Try as I might, I can only think of two internally consistent positions on this issue: 1. Businesses have the freedom to accommodate whomever they want; or 2. All businesses, perhaps as a part of the state business license requirements, must accommodate all comers no matter what. Number one leads to some ugly, but probably rare, incidents. Number two causes a lot of friction with other first amendment rights such as speech and religion.What kind of free-speech friction? That is reviewed in this equally good piece by law professor Jonathan Turley: "Critics of Indiana’s religious freedom law are trying to have their cake and eat it, too - In their rush to support same-sex rights, they've been too quick to dismiss legitimate questions about free speech and expression."

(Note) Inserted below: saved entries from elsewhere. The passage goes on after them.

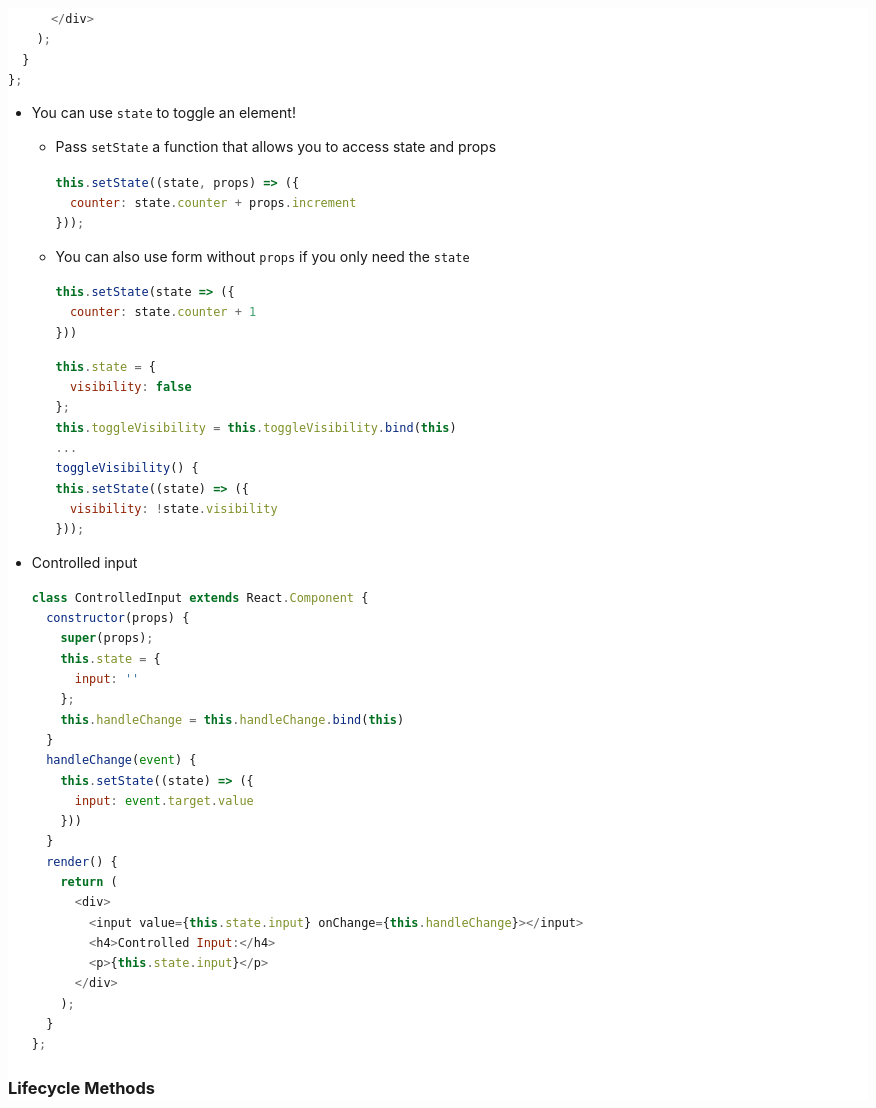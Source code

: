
   ```Javascript
        </div>
      );
    }
  };
  ```
- You can use `state` to toggle an element!
  - Pass `setState` a function that allows you to access state and props
    ```Javascript
    this.setState((state, props) => ({
      counter: state.counter + props.increment
    }));
    ```
  - You can also use form without `props` if you only need the `state`
    ```Javascript
    this.setState(state => ({
      counter: state.counter + 1
    }))
    ```

    ```Javascript
    this.state = {
      visibility: false
    };
    this.toggleVisibility = this.toggleVisibility.bind(this)
    ...
    toggleVisibility() {
    this.setState((state) => ({
      visibility: !state.visibility
    }));
    ```
- Controlled input
  ```Javascript
  class ControlledInput extends React.Component {
    constructor(props) {
      super(props);
      this.state = {
        input: ''
      };
      this.handleChange = this.handleChange.bind(this)
    }
    handleChange(event) {
      this.setState((state) => ({
        input: event.target.value
      }))
    }
    render() {
      return (
        <div>
          <input value={this.state.input} onChange={this.handleChange}></input>
          <h4>Controlled Input:</h4>
          <p>{this.state.input}</p>
        </div>
      );
    }
  };
  ```
### Lifecycle Methods
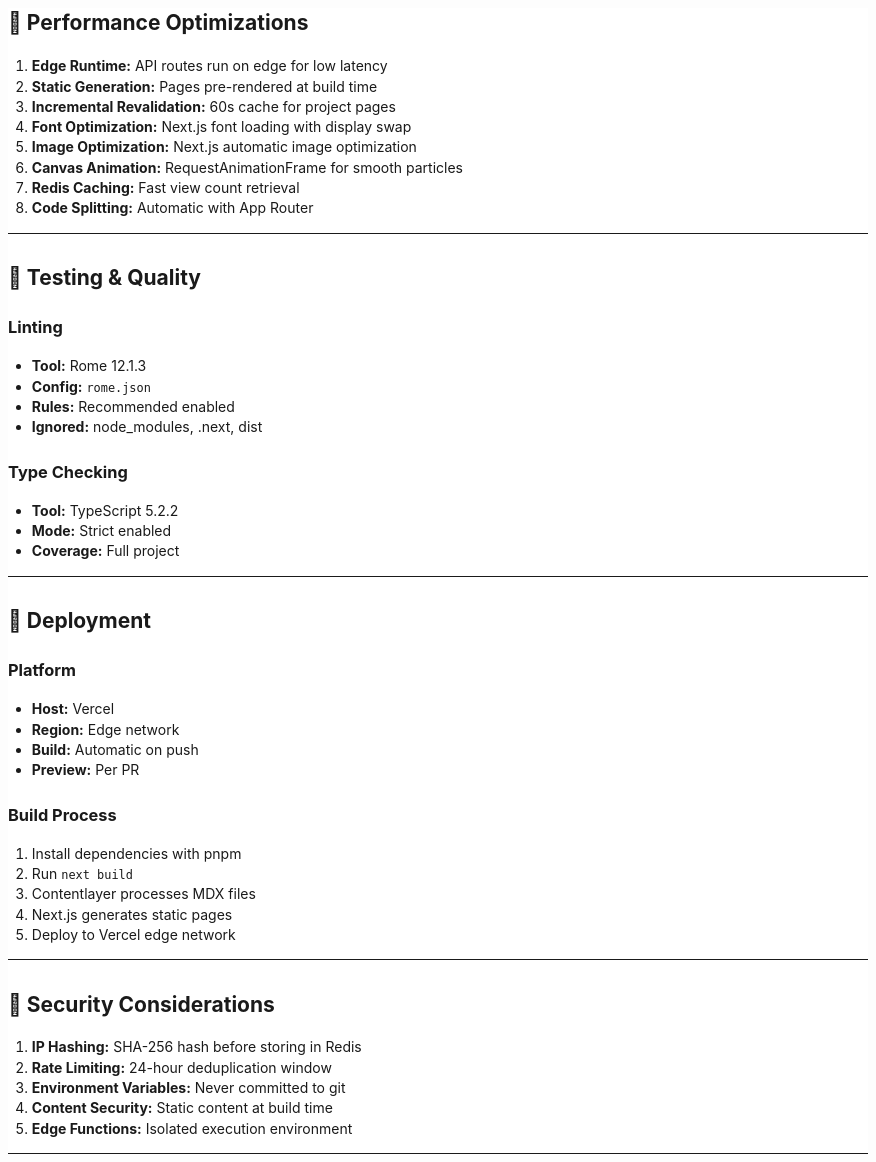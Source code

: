 
## 🎯 Performance Optimizations

1. **Edge Runtime:** API routes run on edge for low latency
2. **Static Generation:** Pages pre-rendered at build time
3. **Incremental Revalidation:** 60s cache for project pages
4. **Font Optimization:** Next.js font loading with display swap
5. **Image Optimization:** Next.js automatic image optimization
6. **Canvas Animation:** RequestAnimationFrame for smooth particles
7. **Redis Caching:** Fast view count retrieval
8. **Code Splitting:** Automatic with App Router

---

## 🧪 Testing & Quality

### Linting
- **Tool:** Rome 12.1.3
- **Config:** `rome.json`
- **Rules:** Recommended enabled
- **Ignored:** node_modules, .next, dist

### Type Checking
- **Tool:** TypeScript 5.2.2
- **Mode:** Strict enabled
- **Coverage:** Full project

---

## 🚢 Deployment

### Platform
- **Host:** Vercel
- **Region:** Edge network
- **Build:** Automatic on push
- **Preview:** Per PR

### Build Process
1. Install dependencies with pnpm
2. Run `next build`
3. Contentlayer processes MDX files
4. Next.js generates static pages
5. Deploy to Vercel edge network

---

## 🔐 Security Considerations

1. **IP Hashing:** SHA-256 hash before storing in Redis
2. **Rate Limiting:** 24-hour deduplication window
3. **Environment Variables:** Never committed to git
4. **Content Security:** Static content at build time
5. **Edge Functions:** Isolated execution environment

---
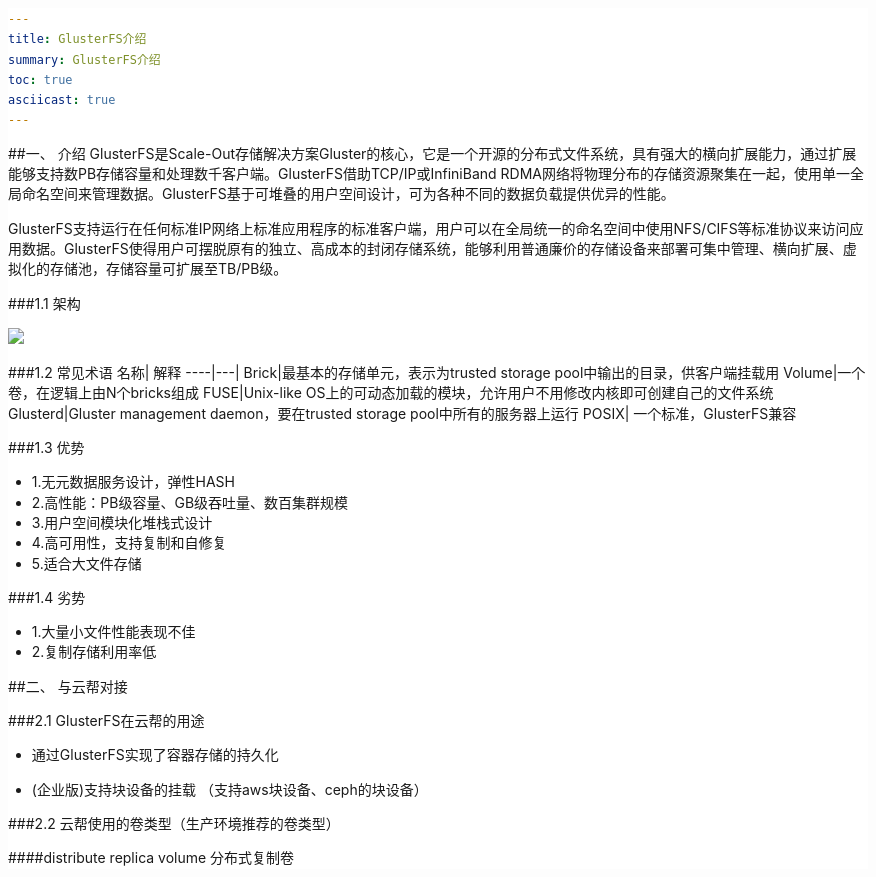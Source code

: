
 ```yaml
---
title: GlusterFS介绍
summary: GlusterFS介绍
toc: true
asciicast: true
---
```



##一、 介绍
 GlusterFS是Scale-Out存储解决方案Gluster的核心，它是一个开源的分布式文件系统，具有强大的横向扩展能力，通过扩展能够支持数PB存储容量和处理数千客户端。GlusterFS借助TCP/IP或InfiniBand RDMA网络将物理分布的存储资源聚集在一起，使用单一全局命名空间来管理数据。GlusterFS基于可堆叠的用户空间设计，可为各种不同的数据负载提供优异的性能。 
 
GlusterFS支持运行在任何标准IP网络上标准应用程序的标准客户端，用户可以在全局统一的命名空间中使用NFS/CIFS等标准协议来访问应用数据。GlusterFS使得用户可摆脱原有的独立、高成本的封闭存储系统，能够利用普通廉价的存储设备来部署可集中管理、横向扩展、虚拟化的存储池，存储容量可扩展至TB/PB级。

###1.1 架构

<img src="https://static.goodrain.com/images/acp/docs/GlusterFS/GlusterFS%E6%9E%B6%E6%9E%84%E5%9B%BE.png" width="100%" />

###1.2 常见术语
名称|	解释
----|---|
Brick|最基本的存储单元，表示为trusted storage pool中输出的目录，供客户端挂载用
Volume|一个卷，在逻辑上由N个bricks组成
FUSE|Unix-like OS上的可动态加载的模块，允许用户不用修改内核即可创建自己的文件系统
Glusterd|Gluster management daemon，要在trusted storage pool中所有的服务器上运行
POSIX|	一个标准，GlusterFS兼容

###1.3 优势

- 1.无元数据服务设计，弹性HASH
- 2.高性能：PB级容量、GB级吞吐量、数百集群规模
- 3.用户空间模块化堆栈式设计
- 4.高可用性，支持复制和自修复
- 5.适合大文件存储

###1.4 劣势

- 1.大量小文件性能表现不佳
- 2.复制存储利用率低



##二、 与云帮对接


###2.1 GlusterFS在云帮的用途


- 通过GlusterFS实现了容器存储的持久化

- (企业版)支持块设备的挂载 （支持aws块设备、ceph的块设备）


###2.2 云帮使用的卷类型（生产环境推荐的卷类型）

####distribute replica volume 分布式复制卷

Consider two cases that both happen to involve bakeries in or near Denver, Colo. In July 2012, David Mullins and Charlie Craig visited Masterpiece Cakeshop to order a wedding cake. Owner Jack Phillips said that, due to his Christian beliefs, he could not provide a cake for the celebration of a same-sex marriage. Colorado’s Civil Rights Commission ultimately ruled that the bakery broke the state’s anti-discrimination laws.Colorado has ruled that the bakery who refused to make the anti-gay cakes were A-OK but the poor souls from the other bakery needed to go to re-education camps for their Doubleplusungood Thoughtcrimes. The brain trust at ThinkProgress thinks that's just dandy because one cake is "discrimination" and other cake is just speech we don't like. The lawsuits against the Muslim bakers should be proceeding apace.
Now, the flip side. In March 2014, Christian customer Bill Jack asked Azucar Bakery to prepare two cakes in the shape of Bibles — with an X over the image of two men holding hands. Owner Marjorie Silva said she would make the cakes but refused to include what she found to be an offensive message. Jack filed a religious discrimination claim that’s now pending with the state’s civil rights division.
Two sets of cakes. Two different sentiments viewed as offensive. Can we compel the baker in one case and permit the other to refuse? And should the right to refuse be limited to religious objections? There are an array of messages that offend non-religious persons or violate non-religious values. Glibly saying that you cannot discriminate ignores legitimate questions of forced speech and forced participation.
Unless, and I'm just guessing here, this selective acceptance of speech depends on whether old-school Christians are on the other side of the belief wall. Onward Catholic photographers.